JDK-6407730 : UnicodeLittle is BIG-endian
  • Type: Bug
  • Component: core-libs
  • Sub-Component: java.nio.charsets
  • Affected Version: 6
  • Priority: P2
  • Status: Resolved
  • Resolution: Fixed
  • OS: windows_2000
  • CPU: x86
  • Submitted: 2006-04-03
  • Updated: 2011-09-06
  • Resolved: 2006-04-14
The Version table provides details related to the release that this issue/RFE will be addressed.

Unresolved : Release in which this issue/RFE will be addressed.
Resolved: Release in which this issue/RFE has been resolved.
Fixed : Release in which this issue/RFE has been fixed. The release containing this fix may be available for download as an Early Access Release or a General Availability Release.

To download the current JDK release, click here.
Other JDK 6
5.0u33Fixed 6 b81Fixed
Related Reports
Relates :  
Relates :  
Description
FULL PRODUCT VERSION :
java version "1.6.0-beta2"
Java(TM) SE Runtime Environment (build 1.6.0-beta2-b78)
Java HotSpot(TM) Client VM (build 1.6.0-beta2-b78, mixed mode, sharing)

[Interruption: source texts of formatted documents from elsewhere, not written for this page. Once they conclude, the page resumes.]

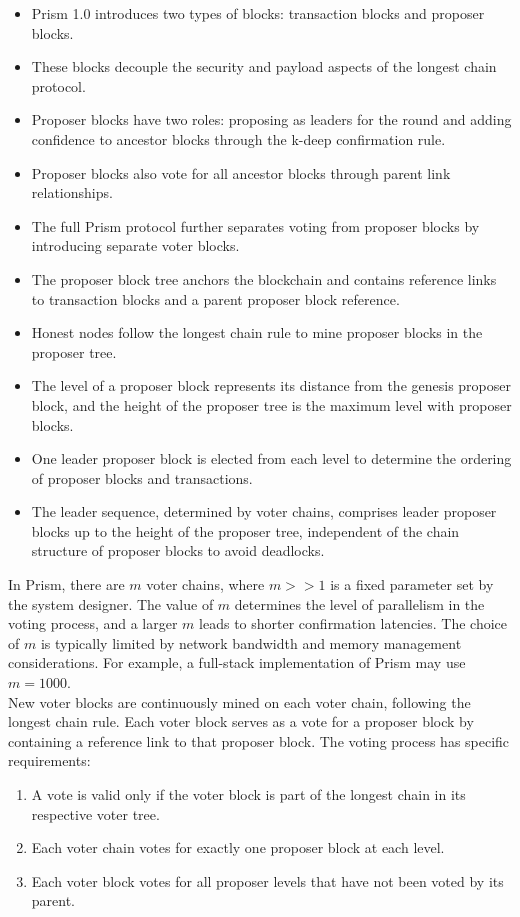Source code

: \begin{itemize}
    \item Prism 1.0 introduces two types of blocks: transaction blocks and proposer blocks.
    \item These blocks decouple the security and payload aspects of the longest chain protocol.
    \item Proposer blocks have two roles: proposing as leaders for the round and adding confidence to ancestor blocks through the k-deep confirmation rule.
    \item Proposer blocks also vote for all ancestor blocks through parent link relationships.
    \item The full Prism protocol further separates voting from proposer blocks by introducing separate voter blocks.
    \item The proposer block tree anchors the blockchain and contains reference links to transaction blocks and a parent proposer block reference.
    \item Honest nodes follow the longest chain rule to mine proposer blocks in the proposer tree.
    \item The level of a proposer block represents its distance from the genesis proposer block, and the height of the proposer tree is the maximum level with proposer blocks.
    \item One leader proposer block is elected from each level to determine the ordering of proposer blocks and transactions.
    \item The leader sequence, determined by voter chains, comprises leader proposer blocks up to the height of the proposer tree, independent of the chain structure of proposer blocks to avoid deadlocks.
\end{itemize}
In Prism, there are $m$ voter chains, where $m >> 1$ is a fixed parameter set by the system designer. The value of $m$ determines the level of parallelism in the voting process, and a larger $m$ leads to shorter confirmation latencies. The choice of $m$ is typically limited by network bandwidth and memory management considerations. For example, a full-stack implementation of Prism may use $m = 1000$.\\
New voter blocks are continuously mined on each voter chain, following the longest chain rule. Each voter block serves as a vote for a proposer block by containing a reference link to that proposer block. The voting process has specific requirements: 
\begin{enumerate}
    \item A vote is valid only if the voter block is part of the longest chain in its respective voter tree.
    \item Each voter chain votes for exactly one proposer block at each level.
    \item Each voter block votes for all proposer levels that have not been voted by its parent.
\end{enumerate}
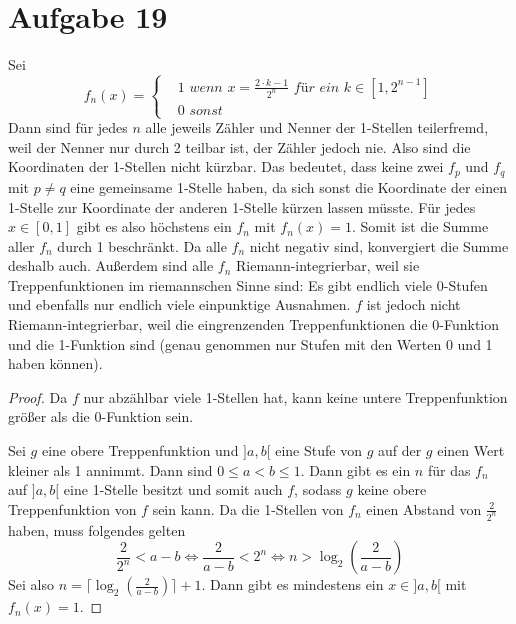 \documentclass[10pt,a4paper]{article}
\begin{document}
\section{Aufgabe 19}
Sei
\begin{equation}
  f_{n}(x) = 
  \begin{cases}
    & 1\textit{ wenn $x = \frac{2 \cdot k - 1}{2^{n}}$ für ein $k \in [1, 2^{n - 1}]$}\\
    & 0\textit{ sonst}
  \end{cases}
\end{equation}
Dann sind für jedes $n$ alle jeweils Zähler und Nenner der 1-Stellen teilerfremd, weil der Nenner nur durch 2 teilbar ist, der Zähler jedoch nie.
Also sind die Koordinaten der 1-Stellen nicht kürzbar.
Das bedeutet, dass keine zwei $f_{p}$ und $f_{q}$ mit $p \ne q$ eine gemeinsame 1-Stelle haben, da sich sonst die Koordinate der einen 1-Stelle zur Koordinate der anderen 1-Stelle kürzen lassen müsste.
Für jedes $x \in [0, 1]$ gibt es also höchstens ein $f_{n}$ mit $f_{n}(x) = 1$.
Somit ist die Summe aller $f_{n}$ durch 1 beschränkt.
Da alle $f_{n}$ nicht negativ sind, konvergiert die Summe deshalb auch.
Außerdem sind alle $f_{n}$ Riemann-integrierbar, weil sie Treppenfunktionen im riemannschen Sinne sind: Es gibt endlich viele 0-Stufen und ebenfalls nur endlich viele einpunktige Ausnahmen.
$f$ ist jedoch nicht Riemann-integrierbar, weil die eingrenzenden Treppenfunktionen die 0-Funktion und die 1-Funktion sind (genau genommen nur Stufen mit den Werten 0 und 1 haben können).
\begin{proof}
  Da $f$ nur abzählbar viele 1-Stellen hat, kann keine untere Treppenfunktion größer als die 0-Funktion sein.

  Sei $g$ eine obere Treppenfunktion und $]a, b[$ eine Stufe von $g$ auf der $g$ einen Wert kleiner als 1 annimmt.
  Dann sind $0 \le a < b \le 1$.
  Dann gibt es ein $n$ für das $f_{n}$ auf $]a, b[$ eine 1-Stelle besitzt und somit auch $f$, sodass $g$ keine obere Treppenfunktion von $f$ sein kann.
  Da die 1-Stellen von $f_{n}$ einen Abstand von $\frac{2}{2^{n}}$ haben, muss folgendes gelten
  \begin{equation}
    \frac{2}{2^{n}} < a - b \Leftrightarrow \frac{2}{a - b} < 2^{n} \Leftrightarrow n > \log_{2}(\frac{2}{a - b})
  \end{equation}
  Sei also $n = \lceil \log_{2}(\frac{2}{a - b}) \rceil + 1$.
  Dann gibt es mindestens ein $x \in ]a, b[$ mit $f_{n}(x) = 1$.
\end{proof}
\end{document}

ADDITIONAL OS VERSION INFORMATION :
Windows 2000 SP 4

A DESCRIPTION OF THE PROBLEM :
I found that JExcel API sometimes returns wrong contents and I seem to have tracked it down to the following test case:

		byte[] data = new byte[] {65, 0, 114, 0, 105, 0, 97, 0, 108, 0};
		String s = new String(data,"UnicodeLittle");
		System.out.println(s);

This prints out "Arial" with JDK1.5 and some garbage with JDK1.6.


REPRODUCIBILITY :
This bug can be reproduced always.

---------- BEGIN SOURCE ----------
public class UnicodeLitteTest
{
	public static void main(String[] args) throws Exception
	{
		byte[] data = new byte[] {65, 0, 114, 0, 105, 0, 97, 0, 108, 0};
		String s = new String(data,"UnicodeLittle");
		System.out.println(s);
	}
}
---------- END SOURCE ----------

Release Regression From : 5.0u6
The above release value was the last known release where this 
bug was known to work. Since then there has been a regression.

Comments
EVALUATION sun.io UnicodeLittle has the semantics of "forcing BOM in encoding and accepting a LITTLE endian BOM or no BOM (treat the stream as LITTLE endian) in decoding". The newly add UTF_16LE_BOM forces BOM in both decoding and encoding. There are two possible solution (1)to give UTF_16LE_BOM has the same semantics as the sun.io UnicodeLittle (2)have a new "UnicodeLittle" charset implementation. I would consider (1)is more consistent with the previous releases.
03-04-2006

EVALUATION Running my standard test program shows that this was introduced in mustang b27. (mb29450@suttles) ~/src/toy $ jver 6-b27 jr -source 1.5 Decode UnicodeLittle A 0x0 ==> javac -source 1.5 -Xlint:all Decode.java ==> java -esa -ea Decode UnicodeLittle A 0x0 \u4100 (mb29450@suttles) ~/src/toy $ jver 6-b26 jr -source 1.5 Decode UnicodeLittle A 0x0 ==> javac -source 1.5 -Xlint:all Decode.java ==> java -esa -ea Decode UnicodeLittle A 0x0 A Here are the char_encoding bugs integrated into that build. 5005426: Buffered stream data is discarded by IllegalStateException in 1.4.2 and Tiger 6230124: Incorrect entries in Charset.contains() in different UTF-xyz charsets 6230129: Need a UTF_16LE_Marked charset 6230719: UTF-8 maxCharsPerByte should be 1.0, not 2.0 6233303: nio ISO2022JP.Encoder is broken if unmappableCharacterAction is CodingErrorAction.REPLACE 6233550: Port sun.io regtest to nio.charset 6230129 is the most likely suspect.
03-04-2006